Arthur came that night to her chambers, just as she set the last stitches
to it, and the women were lighting the lamps.
“How is it with you now, my dear one? I am glad to see you up again and
well enough to work,” he said, and kissed her. “Dearest, you must
not grieve so…no woman could bring a healthy child to birth under this
strain, with the battle impending at any moment--I should have sent you to Camelot,
indeed. We are young still, my Gwenhwyfar, God may yet send us many children.”
But she saw the vulnerable look on his face, and knew he shared her sorrow.
She clasped his hand and drew him down beside her on the bench where she sat
before the banner. “Is it not fair?” she said, and thought she sounded
like a child begging for praise.
“It is very beautiful. I thought I had never seen so fine work as this”--and
he laid his hand on the crimson-worked scabbard of Excalibur that never left
his side--”but this is finer still.”
“And I have woven prayers for you and your Companions into every stitch,”
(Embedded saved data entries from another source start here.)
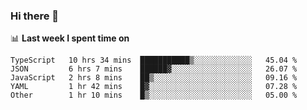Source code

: ### Hi there 👋

<!--
**DBvc/DBvc** is a ✨ _special_ ✨ repository because its `README.md` (this file) appears on your GitHub profile.

Here are some ideas to get you started:

- 🔭 I’m currently working on ...
- 🌱 I’m currently learning ...
- 👯 I’m looking to collaborate on ...
- 🤔 I’m looking for help with ...
- 💬 Ask me about ...
- 📫 How to reach me: ...
- 😄 Pronouns: ...
- ⚡ Fun fact: ...
-->

📊 **Last week I spent time on**
<!--START_SECTION:waka-->

```text
TypeScript   10 hrs 34 mins  ███████████▒░░░░░░░░░░░░░   45.04 %
JSON         6 hrs 7 mins    ██████▓░░░░░░░░░░░░░░░░░░   26.07 %
JavaScript   2 hrs 8 mins    ██▒░░░░░░░░░░░░░░░░░░░░░░   09.16 %
YAML         1 hr 42 mins    █▓░░░░░░░░░░░░░░░░░░░░░░░   07.28 %
Other        1 hr 10 mins    █▒░░░░░░░░░░░░░░░░░░░░░░░   05.00 %
```

<!--END_SECTION:waka-->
she said, in entreaty. “Arthur, listen to me--do you think, could it not
be, God has punished us because he feels we are not fit to give this kingdom
another king, you and I, unless we will vow ourselves to serve him faithfully,
not in pagan ways but in the new way under Christ? All the forces of pagan evil
are allied against us, and we must fight it with the cross.”
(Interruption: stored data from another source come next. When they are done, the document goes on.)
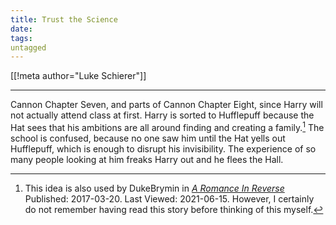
 ```yaml
---
title: Trust the Science
date: 
tags:
untagged
---
```

[[!meta author="Luke Schierer"]]

---

Cannon Chapter Seven, and parts of Cannon Chapter Eight, since Harry will not
actually attend class at first.  Harry is sorted to Hufflepuff because the Hat
sees that his ambitions are all around finding and creating a
family.[^20210615-1]  The school is confused, because no one saw him until the
Hat yells out Hufflepuff, which is enough to disrupt his invisibility.  The
experience of so many people looking at him freaks Harry out and he flees the Hall. 

[^20210615-1]: This idea is also used by DukeBrymin in 
    _[A Romance In Reverse](https://www.fanfiction.net/s/12413357)_
    Published: 2017-03-20. Last Viewed: 2021-06-15.  However, I certainly do
    not remember having read this story before thinking of this myself.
He laid his hand over hers and said, “Come dear love, this is folly. You
know I serve God as best I may…”
“But you still raise that pagan banner of serpents over your men,”
she cried, and he shook his head in distress.
“Dear love, I cannot break faith with the Lady of Avalon who set me on
my throne--”
“It was God, and no other, who set you on your throne,” she said
earnestly. “Ah, Arthur, if you love me, do this, if you wish for God to
send us another child! Do you not see how he has punished us by taking our son
to himself?”
“You must not speak so,” he said firmly. “To think God would
do so is superstitious folly. I came to tell you at last the Saxons are massing,
and we shall move to give them battle at Mount Badon! I would now that you were
well enough to ride to Camelot, but it cannot be--not yet--”
“Ah, I know it well, I am only an encumbrance to you,” she cried
out bitterly. “I was never more to you--it is a pity I did not die with
my babe.”
“No, no, you must not speak so,” he said tenderly. “I have
every confidence that with my good sword Excalibur and all my Companions, we
shall triumph. An you must pray for us night and day, my Gwenhwyfar.”
He rose and added, “We will not march till daybreak. I will try to come
and take leave of you tis night before we march, and your father too, and Gawaine
and perhaps Lancelet--he sent you greetings, Gwenhwyfar, he was very troubled
when he heard you were so ill. Can you speak to them if they come?”
She bent her head and said bitterly, “I will do my king and my lord’s
will. Yes, let them come, though I wonder you trouble to ask my prayers--I cannot
even persuade you to put away that pagan banner and raise the cross of Christ…And
no doubt God knows you rheart, since God will not let you ride forth into battle
believing that any son of yours shall rule this land, because you have not yet
resolved to make this a Christian land…”
He stopped and let her hand go, and she could feel him looking down at her.
At last he bent and put his hand under her chin and raised her face to look
at his. He said quietly, “My dear lady, my own dear love, in God’s
name, believe you that?”
She nodded, unable to speak, wiping her nose like a child on the sleeve of her
gown.
“I tell you, dear lady, before God, I believe it not, that God works in
such ways, nor that it matters so much what banner we carry. But if it matters
thus to you--” He paused and swallowed. “Gwenhwyfar, I cannot bear
to see you in such distress. If I bear this banner of Christ and the Virgin
into battle over my troops, will you cease to mourn, and pray to God for me
with your best heart?”
She looked up at him, transformed, her heart lifting with a wild joy. Would
he indeed do this for her? “Oh, Arthur, I have prayed, I have prayed--”
“Then,” said Arthur, with a sigh, “I swear it to you, Gwenhwyfar--
I shall carry only your banner of Christ and the Virgin into battle, and no
other sign shall be raised above my legion. So bit it, amen.” He kissed
her, but Gwenhwyfar though he looked very sad. She clasped his hands and kissed
them, and for the first time, it seemed that the serpents on his wrists were
nothing, mere faded pictures, and that she had indeed been mad to think they
could have power to harm her or her child.